1. Introduction

Since passively Q-switched microchip laser sources enables over the MW-class laser output [1], the concept of “laser ignition” has been considered realistic due to the possibility of the ubiquitous laser plug [2]. In reality, the driving of automobile that equipped the heat engine ignited by microchip laser plug was already demonstrated [3], and the output of high-power Q-switched microchip lasers reached sub-GW-level [4]. Without Cr⁴⁺-doped Y₃Al₅O₁₂ (Cr⁴⁺:YAG) as an inorganic saturable absorber that can handle the high power photon energy, this success of passively Q-switched microchip laser would have never been realized. Although passive Q-switching was discovered over 50 years ago, the generation of giant-pulses by this method had been not practical due to poor durability of saturable absorbers. Thus, Cr⁴⁺:YAG has been interested and deeply evaluated.

As a result of plenty studies concentrated into the evaluation of Cr⁴⁺:YAG [5–8], the saturable absorption in Cr⁴⁺:YAG and its possibility for the saturable absorber became well-known.
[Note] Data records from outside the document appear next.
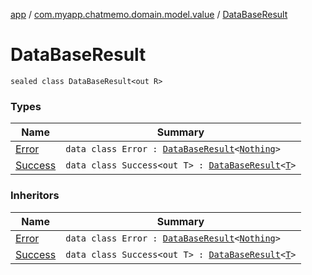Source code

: [app](../../index.md) / [com.myapp.chatmemo.domain.model.value](../index.md) / [DataBaseResult](./index.md)

# DataBaseResult

`sealed class DataBaseResult<out R>`

### Types

| Name | Summary |
|---|---|
| [Error](-error/index.md) | `data class Error : `[`DataBaseResult`](./index.md)`<`[`Nothing`](https://kotlinlang.org/api/latest/jvm/stdlib/kotlin/-nothing/index.html)`>` |
| [Success](-success/index.md) | `data class Success<out T> : `[`DataBaseResult`](./index.md)`<`[`T`](-success/index.md#T)`>` |

### Inheritors

| Name | Summary |
|---|---|
| [Error](-error/index.md) | `data class Error : `[`DataBaseResult`](./index.md)`<`[`Nothing`](https://kotlinlang.org/api/latest/jvm/stdlib/kotlin/-nothing/index.html)`>` |
| [Success](-success/index.md) | `data class Success<out T> : `[`DataBaseResult`](./index.md)`<`[`T`](-success/index.md#T)`>` |
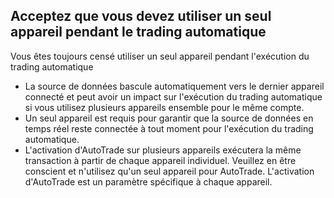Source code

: ## Acceptez que vous devez utiliser un seul appareil pendant le trading automatique

Vous êtes toujours censé utiliser un seul appareil pendant l'exécution du trading automatique
- La source de données bascule automatiquement vers le dernier appareil connecté et peut avoir un impact sur l'exécution du trading automatique si vous utilisez plusieurs appareils ensemble pour le même compte.
- Un seul appareil est requis pour garantir que la source de données en temps réel reste connectée à tout moment pour l'exécution du trading automatique.
- L'activation d'AutoTrade sur plusieurs appareils exécutera la même transaction à partir de chaque appareil individuel. Veuillez en être conscient et n'utilisez qu'un seul appareil pour AutoTrade. L'activation d'AutoTrade est un paramètre spécifique à chaque appareil.
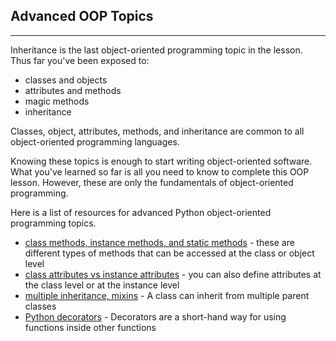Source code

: Advanced OOP Topics
---
---

Inheritance is the last object-oriented programming topic in the lesson. Thus far you've been exposed to:

* classes and objects
* attributes and methods
* magic methods
* inheritance

Classes, object, attributes, methods, and inheritance are common to all object-oriented programming languages.

Knowing these topics is enough to start writing object-oriented software. What you've learned so far is all you need to know to complete this OOP lesson. However, these are only the fundamentals of object-oriented programming.

Here is a list of resources for advanced Python object-oriented programming topics.

* [class methods, instance methods, and static methods](https://realpython.com/instance-class-and-static-methods-demystified/) - these are different types of methods that can be accessed at the class or object level
* [class attributes vs instance attributes](https://www.python-course.eu/python3_class_and_instance_attributes.php) - you can also define attributes at the class level or at the instance level
* [multiple inheritance, mixins](https://easyaspython.com/mixins-for-fun-and-profit-cb9962760556) - A class can inherit from multiple parent classes
* [Python decorators](https://realpython.com/primer-on-python-decorators/) - Decorators are a short-hand way for using functions inside other functions
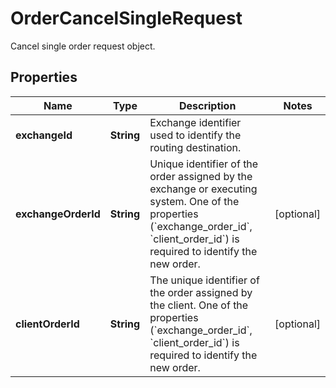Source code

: 

# OrderCancelSingleRequest

Cancel single order request object.
## Properties

Name | Type | Description | Notes
------------ | ------------- | ------------- | -------------
**exchangeId** | **String** | Exchange identifier used to identify the routing destination. | 
**exchangeOrderId** | **String** | Unique identifier of the order assigned by the exchange or executing system. One of the properties (&#x60;exchange_order_id&#x60;, &#x60;client_order_id&#x60;) is required to identify the new order. |  [optional]
**clientOrderId** | **String** | The unique identifier of the order assigned by the client. One of the properties (&#x60;exchange_order_id&#x60;, &#x60;client_order_id&#x60;) is required to identify the new order. |  [optional]



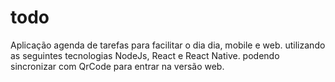 # todo 
Aplicação agenda de tarefas para facilitar o dia dia, mobile e web.
utilizando as seguintes tecnologias
NodeJs, React e React Native.
podendo sincronizar com QrCode para entrar na versão web.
During the development of giant-pulsed microchip laser sources with Cr⁴⁺:YAG, the anisotropy of the saturable absorption in Cr⁴⁺:YAG with the isometric crystal structure has been pointed [8]. Although the mechanism about the appearance of anisotropy have been still unknown, it was found that this anisotropy can produce the modulation of the pulse duration [9] and single-polarized giant pulses without other polarization elements in the microchip laser cavity [10, 11]. Because the polarization control is quite useful for various applications such as the wavelength conversion including THz generation [12], it is necessary for the improvement of the extinction ratio of giant pulses from microchip lasers to explain of the polarization dependence in Cr⁴⁺:YAG.

In reality, currently we can never request the designed concentration of Cr⁴⁺-ion when we purchase a commercial Cr⁴⁺:YAG crystal. We can appoint only one specification of the thickness and the initial transmittance T₀. Thus, it is not realistic to use the exact value of absorption cross sections. In addition, although we can order 2-didits for T₀ of commercial Cr⁴⁺:YAG crystals only one digit is a significant figure. It means that the practical solution of the saturable absorption in Cr⁴⁺:YAG using minimum parameters based on physically appropriate approximations has been truly desired.

Before we consider the anisotropy of Cr⁴⁺:YAG, we define the cylindrical coordination (r, θ, z) that pump beam with the intensity of I propagate inside Cr⁴⁺:YAG along z-axis. Here the direction of the beam radius and the pump polarization angle can be directly described by use of coordinates r and of θ. The relation between the direction of the pump polarization and crystal axes of Cr⁴⁺:YAG crystal is defined by angles (Θ, Φ) as illustrated in Fig. 1.

 

Fig. 1 Representation of the polarization by use of the polar coordinate with angles Θ and Φ.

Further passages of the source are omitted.